What do you think about it ?
Ciao Giorgio,
Most YAML libraries I’ve worked with don’t preserve formatting or
comments. Some quick research turns up only one that does—and it’s for
Python (ruamel.yaml). In my experience, YAML is great for
human-friendly, machine-readable configuration files and not much else.
It loses its allure the second you bring machine-writeability into the
picture.
In the past, when I’ve needed to programmatically update a YAML file, I
try to treat it like any other text file. That is, I’ll seek to the
line(s) I want to edit, apply a regex substitution or what have you, and
write out the updated file.

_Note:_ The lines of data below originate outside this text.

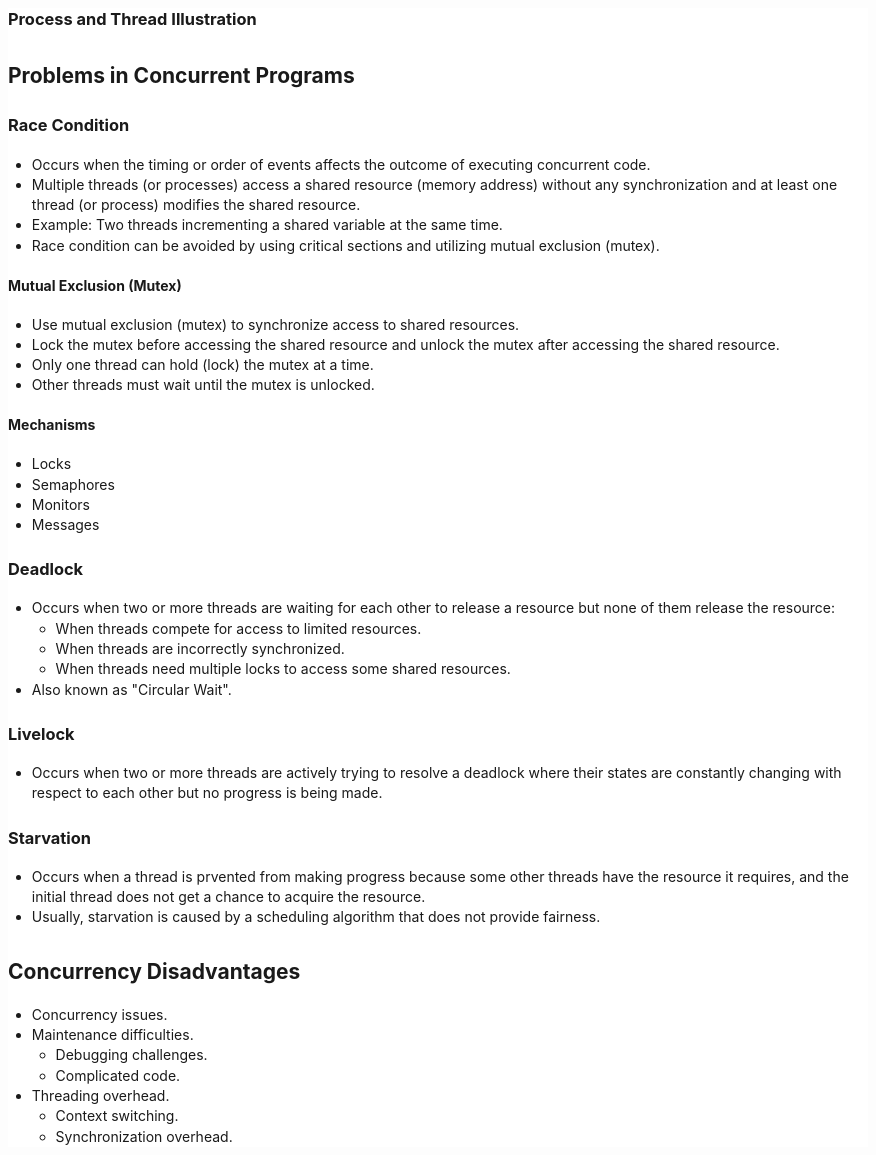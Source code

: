 ### Process and Thread Illustration

## Problems in Concurrent Programs

### Race Condition
- Occurs when the timing or order of events affects the outcome of executing concurrent code.
- Multiple threads (or processes) access a shared resource (memory address) without any synchronization and at least one thread (or process) modifies the shared resource.
- Example: Two threads incrementing a shared variable at the same time.
- Race condition can be avoided by using critical sections and utilizing mutual exclusion (mutex).

#### Mutual Exclusion (Mutex)
- Use mutual exclusion (mutex) to synchronize access to shared resources.
- Lock the mutex before accessing the shared resource and unlock the mutex after accessing the shared resource.
- Only one thread can hold (lock) the mutex at a time.
- Other threads must wait until the mutex is unlocked.

#### Mechanisms
- Locks
- Semaphores
- Monitors
- Messages

### Deadlock
- Occurs when two or more threads are waiting for each other to release a resource but none of them release the resource:
    - When threads compete for access to limited resources.
    - When threads are incorrectly synchronized.
    - When threads need multiple locks to access some shared resources.
- Also known as "Circular Wait".

### Livelock
- Occurs when two or more threads are actively trying to resolve a deadlock where their states are constantly changing with respect to each other but no progress is being made.

### Starvation
- Occurs when a thread is prvented from making progress because some other threads have the resource it requires, and the initial thread does not get a chance to acquire the resource.
- Usually, starvation is caused by a scheduling algorithm that does not provide fairness.

## Concurrency Disadvantages
- Concurrency issues.
- Maintenance difficulties.
    - Debugging challenges.
    - Complicated code.
- Threading overhead.
    - Context switching.
    - Synchronization overhead.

If I have to do a lot of heavy lifting
within the file and it makes more sense to manipulate the data directly,
I resign myself to losing my preferred formatting, and put all of my
comments in as data, i.e. instead of this:
# This file contains the configuration for yadda yadda yadda...
# Lorem ipsum dolor sit amet, consectetur adipiscing elit.
---
- apples # red
- oranges # orange
- bananas # yellow
...
I’ll do something like this:
---
README: |
This file contains the configuration for yadda yadda yadda...
Lorem ipsum dolor sit amet, consectetur adipiscing elit.
...
---
- item: apples
comments: red
- item: oranges
comments: orange
- item: bananas
comments: yellow
...
I feel like I’m giving this answer a lot lately, but if you really need
a YAML library for Ruby that preserves comments and formatting, it might
be fun to write!
Thanks for your answer, Mike
You perfectly got the point with your example containings comments and
pretty printed data.
In facts key “comment” in my example is just to simulate a … comment
as you did in your README key example.
Probably you are right: I could made “Yet Another YAML” gem myself
a bit of parsing exercise (I’m not so good in parsing programming).
And the reason I asked here is because I hope some one else already did
a better gem
BTW, the “raugh” Ruby YAML implementation in 2016, seriously surprise me
a bit, because, If I well remebers, few years ago, almost every Ruby
tutorial for beginners as me, was starting with statement:
YAML everywhere!
YAML everywhere!
YAML everywhere!
(See Rails configs too, etc.)
Anyway, jokes a part: Yes, YAML is not perfect, but I’m still interested
in YAML as shareable format comprensible by both humans and both
machines Ok otherwise we have JSON, binary mixin like superb
messagepack.org and of course binary blobs data at the opposite extreme
Sure, YAML everywhere in Rails, but only for human-friendly,
machine-readable configuration. Does Rails ever write back out to YAML?
Does Rails ever write back out to YAML?
No, I agree
But this is not a good reason
to do not write YAML files
(I’m Rails oppositor, joking)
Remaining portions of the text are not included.